Oh, I think it has to be educational but weird. Like, "Herman and Corn Explain Quantum Entanglement Using Socks." But you are right, the "how" is much harder than the "what" right now. Daniel mentioned the cost of high-end G-P-Us and A-P-I credits. If you are using something like the new Sora two or Runway Gen-four-point-five, you are looking at spending hundreds, if not thousands, of dollars just to get enough usable footage for a full episode.
Exactly. And let's talk about that consistency problem first. Because even if you have all the money in the world, the tech is still a bit finicky. Most people don't realize that these models don't actually "know" who we are. They are just predicting the next pixel based on a prompt. So, in one shot your crochet texture might be perfect, and in the next, you look like a smooth plastic version of yourself.

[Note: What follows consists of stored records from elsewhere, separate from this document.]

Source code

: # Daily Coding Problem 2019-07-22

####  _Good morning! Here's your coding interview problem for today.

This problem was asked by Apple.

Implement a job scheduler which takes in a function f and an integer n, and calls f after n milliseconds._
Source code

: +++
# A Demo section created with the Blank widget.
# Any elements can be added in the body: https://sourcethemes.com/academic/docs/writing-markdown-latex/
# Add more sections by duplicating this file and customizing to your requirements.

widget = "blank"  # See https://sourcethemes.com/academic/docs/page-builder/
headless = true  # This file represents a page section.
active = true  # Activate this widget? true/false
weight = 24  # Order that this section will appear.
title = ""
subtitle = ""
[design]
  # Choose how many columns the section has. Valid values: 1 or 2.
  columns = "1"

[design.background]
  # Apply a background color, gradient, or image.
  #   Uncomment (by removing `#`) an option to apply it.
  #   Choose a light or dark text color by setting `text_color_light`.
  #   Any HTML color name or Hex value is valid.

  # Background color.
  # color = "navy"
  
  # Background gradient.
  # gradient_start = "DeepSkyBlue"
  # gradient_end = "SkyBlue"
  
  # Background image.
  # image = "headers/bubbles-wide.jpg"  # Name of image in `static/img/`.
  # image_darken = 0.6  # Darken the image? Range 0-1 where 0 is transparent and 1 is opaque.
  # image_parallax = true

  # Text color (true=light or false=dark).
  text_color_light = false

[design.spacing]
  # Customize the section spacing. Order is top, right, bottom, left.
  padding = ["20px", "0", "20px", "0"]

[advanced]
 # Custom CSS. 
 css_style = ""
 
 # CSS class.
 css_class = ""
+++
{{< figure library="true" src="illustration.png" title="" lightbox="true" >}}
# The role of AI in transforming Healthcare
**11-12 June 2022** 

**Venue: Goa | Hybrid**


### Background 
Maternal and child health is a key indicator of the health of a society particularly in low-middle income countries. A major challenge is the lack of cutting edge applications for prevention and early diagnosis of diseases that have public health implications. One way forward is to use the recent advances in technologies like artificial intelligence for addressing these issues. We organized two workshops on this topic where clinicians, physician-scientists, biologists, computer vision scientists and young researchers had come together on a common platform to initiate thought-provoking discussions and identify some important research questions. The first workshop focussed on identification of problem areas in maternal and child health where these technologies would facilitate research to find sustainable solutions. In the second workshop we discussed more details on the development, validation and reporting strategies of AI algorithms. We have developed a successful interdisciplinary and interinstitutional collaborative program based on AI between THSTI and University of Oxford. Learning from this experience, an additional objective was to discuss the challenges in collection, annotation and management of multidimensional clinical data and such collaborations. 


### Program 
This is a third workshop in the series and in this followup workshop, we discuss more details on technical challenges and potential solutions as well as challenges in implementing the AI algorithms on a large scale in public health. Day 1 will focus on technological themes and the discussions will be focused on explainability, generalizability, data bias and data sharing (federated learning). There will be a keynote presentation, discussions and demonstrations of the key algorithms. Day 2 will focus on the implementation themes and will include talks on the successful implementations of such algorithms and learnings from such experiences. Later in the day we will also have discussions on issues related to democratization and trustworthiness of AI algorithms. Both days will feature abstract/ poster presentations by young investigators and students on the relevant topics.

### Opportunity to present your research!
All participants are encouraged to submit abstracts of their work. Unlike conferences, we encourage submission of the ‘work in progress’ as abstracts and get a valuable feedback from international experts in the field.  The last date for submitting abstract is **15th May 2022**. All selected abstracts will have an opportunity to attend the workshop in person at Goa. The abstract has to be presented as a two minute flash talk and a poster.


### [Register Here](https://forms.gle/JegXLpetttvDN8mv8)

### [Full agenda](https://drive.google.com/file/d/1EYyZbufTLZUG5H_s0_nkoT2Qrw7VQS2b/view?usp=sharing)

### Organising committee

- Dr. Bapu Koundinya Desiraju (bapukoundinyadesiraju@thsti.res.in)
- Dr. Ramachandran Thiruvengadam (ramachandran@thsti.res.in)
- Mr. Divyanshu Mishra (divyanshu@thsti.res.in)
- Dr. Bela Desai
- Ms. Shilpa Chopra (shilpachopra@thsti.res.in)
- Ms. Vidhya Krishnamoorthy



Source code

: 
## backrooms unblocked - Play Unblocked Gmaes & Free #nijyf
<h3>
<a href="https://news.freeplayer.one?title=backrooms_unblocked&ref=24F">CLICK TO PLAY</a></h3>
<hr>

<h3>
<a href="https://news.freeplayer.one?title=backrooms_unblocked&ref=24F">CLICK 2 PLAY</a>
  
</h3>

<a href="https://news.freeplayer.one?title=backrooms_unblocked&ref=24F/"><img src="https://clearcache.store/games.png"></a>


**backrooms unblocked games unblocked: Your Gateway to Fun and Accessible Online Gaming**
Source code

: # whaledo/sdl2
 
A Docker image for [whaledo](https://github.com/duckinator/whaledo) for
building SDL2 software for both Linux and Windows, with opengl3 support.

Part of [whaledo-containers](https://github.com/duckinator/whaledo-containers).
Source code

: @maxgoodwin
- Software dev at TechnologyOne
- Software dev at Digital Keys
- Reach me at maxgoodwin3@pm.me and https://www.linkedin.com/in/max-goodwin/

That is the "temporal flicker" or "identity drift" that plagues these models. But here is the exciting part, Corn. We are actually much closer than people think. If you look at the developments just in the last few months—specifically things like Google's Veo three-point-one and the "Cameo" feature in Sora two—the industry is moving away from just "guessing" what a character looks like.

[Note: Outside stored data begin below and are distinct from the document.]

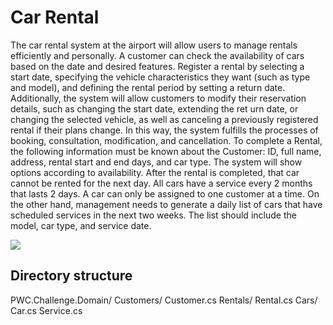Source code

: Car Rental
==============================

The car rental system at the airport will allow users to manage rentals efficiently and personally. A customer can check the availability of cars based on the date and desired features.
Register a rental by selecting a start date, specifying the vehicle characteristics they want (such as type and model), and defining the rental period by setting a return date.
Additionally, the system will allow customers to modify their reservation details, such as changing the start date, extending the ret       urn date, or changing the selected vehicle, as well as canceling a previously registered rental if their plans change. In this way, the system fulfills the processes of booking, consultation, modification, and cancellation.
To complete a Rental, the following information must be known about the Customer: ID, full name, address, rental start and end days, and car type. The system will show options according to availability.
After the rental is completed, that car cannot be rented for the next day.
All cars have a service every 2 months that lasts 2 days.
A car can only be assigned to one customer at a time.
On the other hand, management needs to generate a daily list of cars that have scheduled services in the next two weeks. The list should include the model, car type, and service date.

![](https://www.plantuml.com/plantuml/svg/SoWkIImgAStDuL8ZDJ2qpIJCEKbd1oX8IyS_qCi2KjL8BpxI6TvPyQQFLJYn3HeTGyV5HItJ8yUm4qA7yS0)

Directory structure
-------------------------------
PWC.Challenge.Domain/
  Customers/
    Customer.cs
  Rentals/
    Rental.cs
  Cars/
    Car.cs
    Service.cs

Right, they are starting to use reference banks. Instead of just a text prompt saying "Herman the Donkey," you are feeding the model a literal digital D-N-A kit of your character. I think Daniel's use of Loras is the right first step, but the "next-gen" approach is going to be these hybrid workflows. You aren't just generating video; you are using a three-dimensional backbone to keep things stable.
That is a huge point. I have been reading about how creators are using things like Gaussian Splatting or Neural Radiance Fields—we call them NeRFs—to create a three-dimensional model of a character first. Then, they use the A-I as a sort of "smart skin" that goes over the top. It is like the best of both worlds. You get the perfect consistency of a three-dimensional puppet, but the A-I gives it that hand-drawn or cinematic look that would take a Pixar team months to render.

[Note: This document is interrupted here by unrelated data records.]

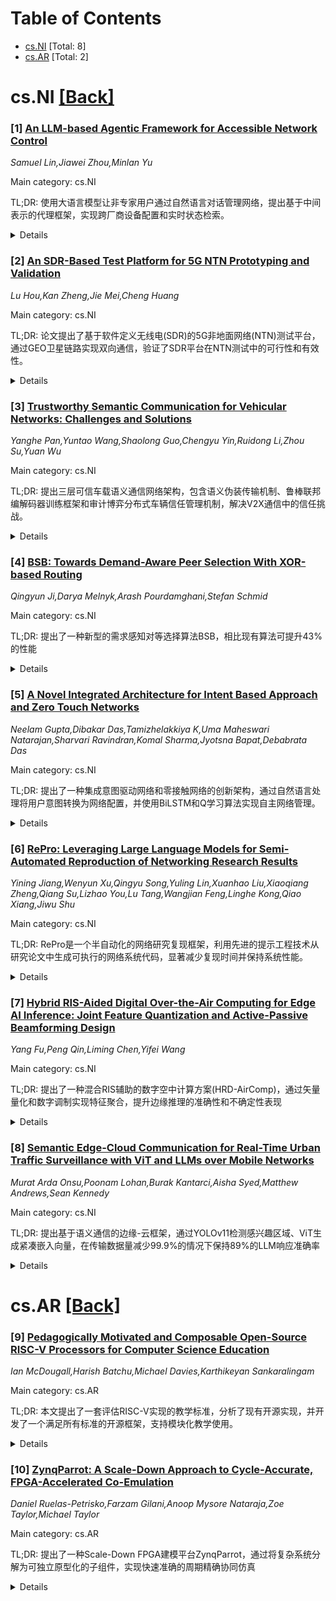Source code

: <div id=toc></div>

# Table of Contents

- [cs.NI](#cs.NI) [Total: 8]
- [cs.AR](#cs.AR) [Total: 2]


<div id='cs.NI'></div>

# cs.NI [[Back]](#toc)

### [1] [An LLM-based Agentic Framework for Accessible Network Control](https://arxiv.org/abs/2509.20600)
*Samuel Lin,Jiawei Zhou,Minlan Yu*

Main category: cs.NI

TL;DR: 使用大语言模型让非专家用户通过自然语言对话管理网络，提出基于中间表示的代理框架，实现跨厂商设备配置和实时状态检索。


<details>
  <summary>Details</summary>
Motivation: 传统网络管理需要专业知识，限制了普通用户的使用。通过LLM技术让非专家用户能够用自然语言管理网络，降低使用门槛。

Method: 设计基于LLM的代理框架，使用中间表示统一不同厂商设备配置，实时检索网络状态，提供外部反馈接口，并开发可视化界面收集用户数据。

Result: 初步实验验证了系统在合成和真实用户语句上的有效性，通过数据收集为LLM的进一步应用奠定了基础。

Conclusion: 该系统为LLM在网络管理中的有效应用铺平了道路，使网络控制民主化，让日常用户能够轻松管理网络。

Abstract: Traditional approaches to network management have been accessible only to a
handful of highly-trained network operators with significant expert knowledge.
This creates barriers for lay users to easily manage their networks without
resorting to experts. With recent development of powerful large language models
(LLMs) for language comprehension, we design a system to make network
management accessible to a broader audience of non-experts by allowing users to
converse with networks in natural language. To effectively leverage
advancements in LLMs, we propose an agentic framework that uses an intermediate
representation to streamline configuration across diverse vendor equipment,
retrieves the network state from memory in real-time, and provides an interface
for external feedback. We also conduct pilot studies to collect real user data
of natural language utterances for network control, and present a visualization
interface to facilitate dialogue-driven user interaction and enable large-scale
data collection for future development. Preliminary experiments validate the
effectiveness of our proposed system components with LLM integration on both
synthetic and real user utterances. Through our data collection and
visualization efforts, we pave the way for more effective use of LLMs and
democratize network control for everyday users.

</details>


### [2] [An SDR-Based Test Platform for 5G NTN Prototyping and Validation](https://arxiv.org/abs/2509.20692)
*Lu Hou,Kan Zheng,Jie Mei,Cheng Huang*

Main category: cs.NI

TL;DR: 论文提出了基于软件定义无线电(SDR)的5G非地面网络(NTN)测试平台，通过GEO卫星链路实现双向通信，验证了SDR平台在NTN测试中的可行性和有效性。


<details>
  <summary>Details</summary>
Motivation: 5G NTN标准处于早期成熟阶段，缺乏商用设备，阻碍了性能验证和系统原型开发，需要搭建测试平台来填补这一空白。

Method: 采用软件定义无线电(SDR)测试平台，结合Amarisoft的5G NTN协议栈软件，进行定制化系统集成和适配，支持GEO卫星链路的双向通信。

Result: 通过现场试验评估了下行吞吐量和往返时延等性能指标，验证了SDR平台在NTN测试中的可行性和有效性。

Conclusion: SDR平台在NTN测试中具有潜力，能够在广泛商用部署前弥合当前实施差距。

Abstract: The integration of satellite communication into 5G has been formalized in
3GPP Release 17 through the specification of Non-Terrestrial Networks (NTN),
marking a significant step toward achieving global connectivity. However, the
early-stage maturity of 5G NTN standards and the lack of commercial NTN-capable
equipment hinder extensive performance validation and system prototyping. To
address this gap, this paper proposes a software-defined radio (SDR) test
platform with General-Purpose Processor (GPP) processing, leveraging
Amarisoft's 5G NTN protocol stack software while performing custom system
integration and adaptation for real satellite operation. The platform supports
bidirectional communication between an SDR-based NTN gNB and UE emulator
through a Geostationary Earth Orbit (GEO) satellite link, with full compliance
to 3GPP NTN specifications. We provide detailed insights into the system
architecture, SDR hardware-software co-design, and satellite gateway
adaptations. Through field trials, we evaluate the performance metrics
including downlink throughput and round-trip time. Results validate the
feasibility and effectiveness of SDR-based platforms for NTN testing, and
highlight their potential in bridging current implementation gaps before
widespread commercial deployment.

</details>


### [3] [Trustworthy Semantic Communication for Vehicular Networks: Challenges and Solutions](https://arxiv.org/abs/2509.20830)
*Yanghe Pan,Yuntao Wang,Shaolong Guo,Chengyu Yin,Ruidong Li,Zhou Su,Yuan Wu*

Main category: cs.NI

TL;DR: 提出三层可信车载语义通信网络架构，包含语义伪装传输机制、鲁棒联邦编解码器训练框架和审计博弈分布式车辆信任管理机制，解决V2X通信中的信任挑战。


<details>
  <summary>Details</summary>
Motivation: 车载语义通信网络在部署过程中面临信息传输、语义编码和通信实体可靠性等关键信任挑战，需要创新的可信架构来保障通信安全。

Method: 提出三层架构：1）基于防御性对抗噪声的语义伪装传输机制防御主动窃听；2）鲁棒联邦编解码器训练框架抵御编解码器中毒攻击；3）审计博弈分布式车辆信任管理机制阻止不可信车辆。

Result: 案例研究验证了所提解决方案的有效性，证明该架构能够有效解决车载语义通信网络中的信任问题。

Conclusion: 该三层可信架构为车载语义通信网络提供了全面的安全保障，指出了推进这一新兴领域的关键未来研究方向。

Abstract: Semantic communication (SemCom) has the potential to significantly reduce
communication delay in vehicle-to-everything (V2X) communications within
vehicular networks (VNs). However, the deployment of vehicular SemCom networks
(VN-SemComNets) faces critical trust challenges in information transmission,
semantic encoding, and communication entity reliability. This paper proposes an
innovative three-layer trustworthy VN-SemComNet architecture. Specifically, we
introduce a semantic camouflage transmission mechanism leveraging defensive
adversarial noise for active eavesdropping defense, a robust federated
encoder-decoder training framework to mitigate encoder-decoder poisoning
attacks, and an audit game-based distributed vehicle trust management mechanism
to deter untrustworthy vehicles. A case study validates the effectiveness of
the proposed solutions. Lastly, essential future research directions are
pointed out to advance this emerging field.

</details>


### [4] [BSB: Towards Demand-Aware Peer Selection With XOR-based Routing](https://arxiv.org/abs/2509.20974)
*Qingyun Ji,Darya Melnyk,Arash Pourdamghani,Stefan Schmid*

Main category: cs.NI

TL;DR: 提出了一种新型的需求感知对等选择算法BSB，相比现有算法可提升43%的性能


<details>
  <summary>Details</summary>
Motivation: 现有对等选择算法忽视了应用特定的数据流量，导致连接利用不足、路径延长和延迟增加

Method: 基于局部贪婪的XOR路由机制，开发了Binary Search in Buckets (BSB)算法，保持与现有协议的兼容性

Result: 在真实世界和合成通信网络轨迹上的模拟显示，BSB相比文献中的两种算法可提供高达43%的改进

Conclusion: 需求感知的对等选择算法BSB能有效优化P2P网络的可扩展性和性能表现

Abstract: Peer-to-peer networks, as a key enabler of modern networked and distributed
systems, rely on peer-selection algorithms to optimize their scalability and
performance. Peer-selection methods have been studied extensively in various
aspects, including routing mechanisms and communication overhead. However, many
state-of-the-art algorithms are oblivious to application-specific data traffic.
This mismatch between design and demand results in underutilized connections,
which inevitably leads to longer paths and increased latency. In this work, we
propose a novel demand-aware peer-selection algorithm, called Binary Search in
Buckets (BSB). Our demand-aware approach adheres to a local and greedy
XOR-based routing mechanism, ensuring compatibility with existing protocols and
mechanisms. We evaluate our solution against two prior algorithms by conducting
simulations on real-world and synthetic communication network traces. The
results of our evaluations show that BSB can offer up to a 43% improvement
compared to two selected algorithms from the literature.

</details>


### [5] [A Novel Integrated Architecture for Intent Based Approach and Zero Touch Networks](https://arxiv.org/abs/2509.21026)
*Neelam Gupta,Dibakar Das,Tamizhelakkiya K,Uma Maheswari Natarajan,Sharvari Ravindran,Komal Sharma,Jyotsna Bapat,Debabrata Das*

Main category: cs.NI

TL;DR: 提出了一种集成意图驱动网络和零接触网络的创新架构，通过自然语言处理将用户意图转换为网络配置，并使用BiLSTM和Q学习算法实现自主网络管理。


<details>
  <summary>Details</summary>
Motivation: 6G网络需要自动化管理来满足多样化应用的QoS要求和SLA，传统网络管理方法难以应对变化的网络条件和实时需求。

Method: 使用NLP技术（如RAG）将自然语言意图转换为Nile语言，然后通过基于BiLSTM和Q学习的ZTN闭环控制框架实现意图目标的自主维护。

Result: 在OpenAirInterface测试床上实现并验证了架构，蒙特卡洛模拟和实测结果一致，能够自主实现用户设定的带宽目标，并测量了QoE的MOS评分。

Conclusion: 该集成架构能够通过简单的自然语言输入实现网络性能目标的自主维护，为6G网络的自动化管理提供了有效解决方案。

Abstract: The transition to Sixth Generation (6G) networks presents challenges in
managing quality of service (QoS) of diverse applications and achieving Service
Level Agreements (SLAs) under varying network conditions. Hence, network
management must be automated with the help of Machine Learning (ML) and
Artificial Intelligence (AI) to achieve real-time requirements. Zero touch
network (ZTN) is one of the frameworks to automate network management with
mechanisms such as closed loop control to ensure that the goals are met
perpetually. Intent- Based Networking (IBN) specifies the user intents with
diverse network requirements or goals which are then translated into specific
network configurations and actions. This paper presents a novel architecture
for integrating IBN and ZTN to serve the intent goals. Users provides the
intent in the form of natural language, e.g., English, which is then translated
using natural language processing (NLP) techniques (e.g., retrieval augmented
generation (RAG)) into Network Intent LanguagE (Nile). The Nile intent is then
passed on to the BiLSTM and Q-learning based ZTN closed loop framework as a
goal which maintains the intent under varying network conditions. Thus, the
proposed architecture can work autonomously to ensure the network performance
goal is met by just specifying the user intent in English. The integrated
architecture is also implemented on a testbed using OpenAirInterface (OAI).
Additionally, to evaluate the architecture, an optimization problem is
formulated which evaluated with Monte Carlo simulations. Results demonstrate
how ZTN can help achieve the bandwidth goals autonomously set by user intent.
The simulation and the testbed results are compared and they show similar
trend. Mean Opinion Score (MOS) for Quality of Experience (QoE) is also
measured to indicate the user satisfaction of the intent.

</details>


### [6] [RePro: Leveraging Large Language Models for Semi-Automated Reproduction of Networking Research Results](https://arxiv.org/abs/2509.21074)
*Yining Jiang,Wenyun Xu,Qingyu Song,Yuling Lin,Xuanhao Liu,Xiaoqiang Zheng,Qiang Su,Lizhao You,Lu Tang,Wangjian Feng,Linghe Kong,Qiao Xiang,Jiwu Shu*

Main category: cs.NI

TL;DR: RePro是一个半自动化的网络研究复现框架，利用先进的提示工程技术从研究论文中生成可执行的网络系统代码，显著减少复现时间并保持系统性能。


<details>
  <summary>Details</summary>
Motivation: 网络研究复现面临开源代码稀缺的挑战，现有LLM方法缺乏对多样化网络领域的泛化能力，需要一种更有效的自动化复现解决方案。

Method: RePro采用三阶段流水线：系统描述提取、结构化代码生成和代码优化，结合少样本上下文学习和结构化/语义思维链技术（SCoT/SeCoT）来系统化地翻译论文描述为优化后的可执行实现。

Result: 在五个最先进LLM和多样化网络子领域的评估中，RePro相比人工努力显著减少了复现时间，同时实现了可比的系统性能。

Conclusion: RePro验证了其在网络研究复现中的有效性和效率，为自动化研究复现提供了实用框架。

Abstract: Reproducing networking research is a critical but challenging task due to the
scarcity of open-source code. While Large Language Models (LLMs) can automate
code generation, current approaches lack the generalizability required for the
diverse networking field. To address this, we propose RePro, a semi-automated
reproduction framework that leverages advanced prompt engineering to reproduce
network systems from their research papers. RePro combines few-shot in-context
learning with Structured and Semantic Chain of Thought (SCoT/SeCoT) techniques
to systematically translate a paper's description into an optimized, executable
implementation. The framework operates through a three-stage pipeline: system
description extraction, structural code generation, and code optimization. Our
evaluation with five state-of-the-art LLMs across diverse network sub-domains
demonstrates that RePro significantly reduces reproduction time compared to
manual efforts while achieving comparable system performance, validating its
effectiveness and efficiency.

</details>


### [7] [Hybrid RIS-Aided Digital Over-the-Air Computing for Edge AI Inference: Joint Feature Quantization and Active-Passive Beamforming Design](https://arxiv.org/abs/2509.21201)
*Yang Fu,Peng Qin,Liming Chen,Yifei Wang*

Main category: cs.NI

TL;DR: 提出了一种混合RIS辅助的数字空中计算方案(HRD-AirComp)，通过矢量量化和数字调制实现特征聚合，提升边缘推理的准确性和不确定性表现


<details>
  <summary>Details</summary>
Motivation: 6G网络需要支持边缘推理，现有空中计算技术(AirComp)虽然能快速聚合多视角传感特征，但与数字通信系统不兼容，而混合RIS架构具有同时信号放大和反射的能力

Method: 采用矢量量化将高维特征映射为离散码字，数字调制后进行无线传输，通过联合优化量化比特分配、传输系数、接收波束成形和RIS反射波束成形来控制信号叠加

Result: 实验结果表明HRD-AirComp在推理准确性和不确定性方面均优于基线方法

Conclusion: 所提出的HRD-AirComp方案成功实现了数字通信系统与空中计算的兼容，为6G边缘推理提供了有效的任务导向设计框架

Abstract: The vision of 6G networks aims to enable edge inference by leveraging
ubiquitously deployed artificial intelligence (AI) models, facilitating
intelligent environmental perception for a wide range of applications. A
critical operation in edge inference is for an edge node (EN) to aggregate
multi-view sensory features extracted by distributed agents, thereby boosting
perception accuracy. Over-the-air computing (AirComp) emerges as a promising
technique for rapid feature aggregation by exploiting the waveform
superposition property of analog-modulated signals, which is, however,
incompatible with existing digital communication systems. Meanwhile, hybrid
reconfigurable intelligent surface (RIS), a novel RIS architecture capable of
simultaneous signal amplification and reflection, exhibits potential for
enhancing AirComp. Therefore, this paper proposes a Hybrid RIS-aided Digital
AirComp (HRD-AirComp) scheme, which employs vector quantization to map
high-dimensional features into discrete codewords that are digitally modulated
into symbols for wireless transmission. By judiciously adjusting the AirComp
transceivers and hybrid RIS reflection to control signal superposition across
agents, the EN can estimate the aggregated features from the received signals.
To endow HRD-AirComp with a task-oriented design principle, we derive a
surrogate function for inference accuracy that characterizes the impact of
feature quantization and over-the-air aggregation. Based on this surrogate, we
formulate an optimization problem targeting inference accuracy maximization,
and develop an efficient algorithm to jointly optimize the quantization bit
allocation, agent transmission coefficients, EN receiving beamforming, and
hybrid RIS reflection beamforming. Experimental results demonstrate that the
proposed HRD-AirComp outperforms baselines in terms of both inference accuracy
and uncertainty.

</details>


### [8] [Semantic Edge-Cloud Communication for Real-Time Urban Traffic Surveillance with ViT and LLMs over Mobile Networks](https://arxiv.org/abs/2509.21259)
*Murat Arda Onsu,Poonam Lohan,Burak Kantarci,Aisha Syed,Matthew Andrews,Sean Kennedy*

Main category: cs.NI

TL;DR: 提出基于语义通信的边缘-云框架，通过YOLOv11检测感兴趣区域、ViT生成紧凑嵌入向量，在传输数据量减少99.9%的情况下保持89%的LLM响应准确率


<details>
  <summary>Details</summary>
Motivation: 解决实时交通监控中多模态大语言模型在边缘设备部署困难、云端推理需要大量数据传输但带宽有限导致实时性能受损的问题

Method: 使用YOLOv11检测感兴趣区域，裁剪相关图像片段，通过Vision Transformer转换为紧凑嵌入向量传输到云端，图像解码器重建图像后由多模态LLM生成交通状况描述

Result: 数据传输大小减少99.9%，重建裁剪图像的LLM响应准确率达到89%（原始裁剪图像为93%）

Conclusion: ViT和LLM辅助的边缘-云语义通信框架在实时交通监控中具有高效性和实用性

Abstract: Real-time urban traffic surveillance is vital for Intelligent Transportation
Systems (ITS) to ensure road safety, optimize traffic flow, track vehicle
trajectories, and prevent collisions in smart cities. Deploying edge cameras
across urban environments is a standard practice for monitoring road
conditions. However, integrating these with intelligent models requires a
robust understanding of dynamic traffic scenarios and a responsive interface
for user interaction. Although multimodal Large Language Models (LLMs) can
interpret traffic images and generate informative responses, their deployment
on edge devices is infeasible due to high computational demands. Therefore, LLM
inference must occur on the cloud, necessitating visual data transmission from
edge to cloud, a process hindered by limited bandwidth, leading to potential
delays that compromise real-time performance. To address this challenge, we
propose a semantic communication framework that significantly reduces
transmission overhead. Our method involves detecting Regions of Interest (RoIs)
using YOLOv11, cropping relevant image segments, and converting them into
compact embedding vectors using a Vision Transformer (ViT). These embeddings
are then transmitted to the cloud, where an image decoder reconstructs the
cropped images. The reconstructed images are processed by a multimodal LLM to
generate traffic condition descriptions. This approach achieves a 99.9%
reduction in data transmission size while maintaining an LLM response accuracy
of 89% for reconstructed cropped images, compared to 93% accuracy with original
cropped images. Our results demonstrate the efficiency and practicality of ViT
and LLM-assisted edge-cloud semantic communication for real-time traffic
surveillance.

</details>


<div id='cs.AR'></div>

# cs.AR [[Back]](#toc)

### [9] [Pedagogically Motivated and Composable Open-Source RISC-V Processors for Computer Science Education](https://arxiv.org/abs/2509.20514)
*Ian McDougall,Harish Batchu,Michael Davies,Karthikeyan Sankaralingam*

Main category: cs.AR

TL;DR: 本文提出了一套评估RISC-V实现的教学标准，分析了现有开源实现，并开发了一个满足所有标准的开源框架，支持模块化教学使用。


<details>
  <summary>Details</summary>
Motivation: RISC-V ISA作为免费开源的指令集架构，为教学和业余使用提供了良好基础，但需要一个易于使用且健壮的开源实现。

Method: 提出教学评估标准，分析现有开源RISC-V实现，开发满足所有标准的开源框架，并进行学生反馈研究。

Result: 开发了一个全面的开源解决方案，满足所有教学标准，支持模块化组合使用。

Conclusion: 该框架为RISC-V教学提供了完整的开源解决方案，可根据课程需求灵活配置组件。

Abstract: While most instruction set architectures (ISAs) are only available to use
through the purchase of a restrictive commercial license, the RISC-V ISA
presents a free and open-source alternative. Due to this availability, many
free and open-source implementations have been developed and can be accessed on
platforms such as GitHub. If an open source, easy-to-use, and robust RISC-V
implementation could be obtained, it could be easily adapted for pedagogical
and amateur use. In this work we accomplish three goals in relation to this
outlook. First, we propose a set of criteria for evaluating the components of a
RISC-V implementation's ecosystem from a pedagogical perspective. Second, we
analyze a number of existing open-source RISC-V implementations to determine
how many of the criteria they fulfill. We then develop a comprehensive solution
that meets all of these criterion and is released open-source for other
instructors to use. The framework is developed in a composable way that it's
different components can be disaggregated per individual course needs. Finally,
we also report on a limited study of student feedback.

</details>


### [10] [ZynqParrot: A Scale-Down Approach to Cycle-Accurate, FPGA-Accelerated Co-Emulation](https://arxiv.org/abs/2509.20543)
*Daniel Ruelas-Petrisko,Farzam Gilani,Anoop Mysore Nataraja,Zoe Taylor,Michael Taylor*

Main category: cs.AR

TL;DR: 提出了一种Scale-Down FPGA建模平台ZynqParrot，通过将复杂系统分解为可独立原型化的子组件，实现快速准确的周期精确协同仿真


<details>
  <summary>Details</summary>
Motivation: 随着处理器复杂度增加，功能验证和性能验证成本急剧增长。传统性能计数器推断和模拟器方法存在运行时间长、不准确的问题

Method: 采用Scale-Down方法，将系统分解为可管理的子组件独立原型化，设计非干扰的原型接口，保持被测设备的严格非干扰性

Result: 开发了ZynqParrot平台，能够执行任意RTL设计的非干扰周期精确协同仿真，验证功能和性能

Conclusion: Scale-Down方法提供了FPGA加速的速度优势，同时消除了Scale-Out的不准确性和Scale-Up的高成本，为架构师提供了最佳解决方案

Abstract: As processors increase in complexity, costs grow even more rapidly, both for
functional verification and performance validation. Most often, silicon
characterizations comprise simple performance counters, which are aggregated
and separated to tell a story. Based on these inferences, performance engineers
employ microarchitectural simulation to inspect deeply into the core.
Unfortunately, dramatically longer runtimes make simulation infeasible for long
workloads.
  We propose a Scale-Down approach to modelling and validation. Rather than
up-sizing a prototyping platform to fit large and complex system designs, we
show that it can be more accurate, faster, and more economical to decompose a
system into manageable sub-components that can be prototyped independently. By
carefully designing the prototyping interface, it is possible to adhere to
strict non-interference of the Device Under Test (DUT). This allows architects
to have the best of both worlds: the speed of FPGA acceleration while
eliminating the inaccuracies of Scale-Out and the inherent costs of Scale-Up.
  In this work, we present ZynqParrot: a Scale-Down FPGA-based modelling
platform, capable of executing non-interfering, cycle-accurate co-emulations of
arbitrary RTL designs. ZynqParrot is capable of verifying functionality and
performance with arbitrary granularity. We also provide case studies using
ZynqParrot to analyze the full-stack performance of an open-source RISC-V
processor.

</details>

See, that is where the "Hollywood of one" starts to feel real. But Daniel's point about cost is the real kicker. I was looking at some benchmarks earlier today—it is January twenty-seventh, two thousand twenty-six—and even now, renting a single NVIDIA H-one-hundred for an hour can cost you anywhere from two dollars and eighty-five cents to three dollars and fifty cents. If you are a solo creator trying to render a full show, those hours add up fast.
They do. But remember what we talked about in a previous episode about the productivity paradox? We are seeing this massive push toward local inference. If Daniel were to pick up one of the new RTX fifty-ninety cards, he could actually run some of these open-source models like Wan-two-point-two or the new LTX-two right here in the house.
Wait, is the fifty-ninety really powerful enough to handle high-fidelity video consistency? I thought you still needed a server farm for that.
For a full-length feature film? Maybe. But for a children's show with a specific art style? Absolutely. The trick is optimization. We are seeing models now, like Wan-two-point-two, that use "Mixture of Experts" architectures. Instead of the whole model working on every single pixel, it routes the work to specialized "experts" within the code. One expert handles the overall composition and motion, while another handles the fine textures and lighting. It makes it much faster and cheaper to run on consumer hardware.
That is fascinating. So, if Daniel wants to make this show, he doesn't necessarily have to wait ten years for the "magic button" that does it all. He might just need a better workflow. But let's get specific for him. He asked for a timeline. If you had to put a number on it, Herman, when does "Children's Show in a Box" become a reality for a single person with a normal budget?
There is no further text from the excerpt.